Tallulah Brockman Bankhead (January 31, 1902 – December 12, 1968) was an American actress of the stage and screen. Bankhead was known for her husky voice, outrageous personality, and devastating wit. Originating some of the 20th-century theater’s preeminent roles in comedy and melodrama, she gained acclaim as an actress on both sides of the Atlantic. Bankhead became an icon of the tempestuous, flamboyant actress, and her unique voice and mannerisms are often subject to imitation and parody.
Tallulah hailed from the Brockman Bankheads, a prominent Alabama political family — her grandfather and uncle were U.S. Senators and her father served as an eleven-term member of Congress, the final two as Speaker of the House of Representatives. Tallulah’s support of liberal causes such as civil rights broke with the tendency of the Southern Democrats to support a more typically aligned agenda and she often opposed her own family publicly.
Primarily an actress of the stage, Bankhead did have one hit on film (Alfred Hitchcock‘s Lifeboat), as well as a brief but successful career on radio. She later made appearances on television, some of which have become classics.

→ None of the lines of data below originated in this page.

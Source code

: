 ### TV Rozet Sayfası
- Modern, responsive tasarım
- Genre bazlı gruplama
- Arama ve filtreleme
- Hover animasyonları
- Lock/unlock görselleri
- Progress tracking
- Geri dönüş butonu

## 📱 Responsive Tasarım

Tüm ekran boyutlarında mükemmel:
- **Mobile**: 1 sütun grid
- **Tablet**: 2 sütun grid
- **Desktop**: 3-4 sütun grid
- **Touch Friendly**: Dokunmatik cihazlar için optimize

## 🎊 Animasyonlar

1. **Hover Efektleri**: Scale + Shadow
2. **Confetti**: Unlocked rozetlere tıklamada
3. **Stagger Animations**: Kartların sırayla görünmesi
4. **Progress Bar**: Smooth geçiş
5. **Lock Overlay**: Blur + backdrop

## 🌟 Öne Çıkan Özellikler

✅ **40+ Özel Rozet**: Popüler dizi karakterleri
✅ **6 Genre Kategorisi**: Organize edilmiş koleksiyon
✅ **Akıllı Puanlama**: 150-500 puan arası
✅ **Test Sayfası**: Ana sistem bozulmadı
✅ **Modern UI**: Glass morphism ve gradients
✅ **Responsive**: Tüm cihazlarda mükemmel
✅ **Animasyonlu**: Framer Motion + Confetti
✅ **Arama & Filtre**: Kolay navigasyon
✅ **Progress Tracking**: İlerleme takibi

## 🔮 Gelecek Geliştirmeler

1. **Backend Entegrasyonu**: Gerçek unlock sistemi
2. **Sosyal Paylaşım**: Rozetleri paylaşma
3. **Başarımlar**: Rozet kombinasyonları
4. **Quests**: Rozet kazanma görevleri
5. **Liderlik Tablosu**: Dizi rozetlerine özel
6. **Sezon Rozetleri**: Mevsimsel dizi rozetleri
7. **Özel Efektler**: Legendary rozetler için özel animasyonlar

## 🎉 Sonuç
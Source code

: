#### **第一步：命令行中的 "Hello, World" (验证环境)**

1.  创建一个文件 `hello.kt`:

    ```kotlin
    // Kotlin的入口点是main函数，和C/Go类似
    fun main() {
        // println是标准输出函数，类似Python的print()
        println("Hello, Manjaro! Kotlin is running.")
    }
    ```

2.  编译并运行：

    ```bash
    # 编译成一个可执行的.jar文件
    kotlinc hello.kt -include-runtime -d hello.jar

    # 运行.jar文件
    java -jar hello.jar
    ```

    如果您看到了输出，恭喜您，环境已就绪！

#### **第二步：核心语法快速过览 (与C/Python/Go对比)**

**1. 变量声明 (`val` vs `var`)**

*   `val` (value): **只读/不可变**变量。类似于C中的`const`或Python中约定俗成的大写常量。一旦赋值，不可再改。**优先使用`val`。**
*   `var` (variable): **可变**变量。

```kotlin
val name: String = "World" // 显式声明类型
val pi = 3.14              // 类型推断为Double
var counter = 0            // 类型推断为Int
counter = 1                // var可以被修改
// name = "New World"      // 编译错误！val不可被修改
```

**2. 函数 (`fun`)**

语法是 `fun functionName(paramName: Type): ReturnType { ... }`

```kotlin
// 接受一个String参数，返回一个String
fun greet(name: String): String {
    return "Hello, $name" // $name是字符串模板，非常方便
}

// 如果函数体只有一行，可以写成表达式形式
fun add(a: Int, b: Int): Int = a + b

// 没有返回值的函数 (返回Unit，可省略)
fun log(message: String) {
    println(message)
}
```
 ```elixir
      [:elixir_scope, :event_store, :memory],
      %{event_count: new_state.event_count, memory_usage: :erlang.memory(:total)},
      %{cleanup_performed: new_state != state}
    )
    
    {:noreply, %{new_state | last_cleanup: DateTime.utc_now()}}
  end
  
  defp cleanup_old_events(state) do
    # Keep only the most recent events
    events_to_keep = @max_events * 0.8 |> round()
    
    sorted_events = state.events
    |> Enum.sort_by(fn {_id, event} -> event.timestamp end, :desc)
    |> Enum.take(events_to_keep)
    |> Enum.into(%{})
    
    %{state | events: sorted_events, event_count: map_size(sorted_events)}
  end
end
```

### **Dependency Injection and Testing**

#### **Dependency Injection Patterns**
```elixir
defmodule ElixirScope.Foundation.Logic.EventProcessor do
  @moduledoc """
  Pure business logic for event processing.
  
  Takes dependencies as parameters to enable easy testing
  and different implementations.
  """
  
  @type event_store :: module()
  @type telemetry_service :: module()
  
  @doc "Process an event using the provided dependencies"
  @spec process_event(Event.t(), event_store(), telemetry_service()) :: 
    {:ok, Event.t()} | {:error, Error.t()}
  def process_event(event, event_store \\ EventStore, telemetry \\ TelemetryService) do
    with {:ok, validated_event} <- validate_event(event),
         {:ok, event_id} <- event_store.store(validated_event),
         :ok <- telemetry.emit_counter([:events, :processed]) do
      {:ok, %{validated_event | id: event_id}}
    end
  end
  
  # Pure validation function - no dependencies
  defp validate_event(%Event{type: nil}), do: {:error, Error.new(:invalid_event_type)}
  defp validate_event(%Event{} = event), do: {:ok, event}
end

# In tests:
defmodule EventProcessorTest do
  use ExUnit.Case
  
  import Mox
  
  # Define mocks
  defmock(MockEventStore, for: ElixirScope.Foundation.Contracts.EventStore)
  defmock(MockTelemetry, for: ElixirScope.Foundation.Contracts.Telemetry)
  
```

In her personal life, Bankhead struggled with alcoholism and drug addiction and was infamous for her uninhibited sex life. Bankhead was capable of great kindness and generosity to those in need, supporting disadvantaged foster children and helping several families escape the Spanish Civil War and World War II. Bankhead was inducted into the American Theater Hall of Fame in 1972, and the Alabama Women’s Hall of Fame in 1981. Upon her death, Bankhead was credited with nearly 300 films, stage, television, and radio roles. She is regarded as one of the 20th-century theatre’s great Leading Ladies.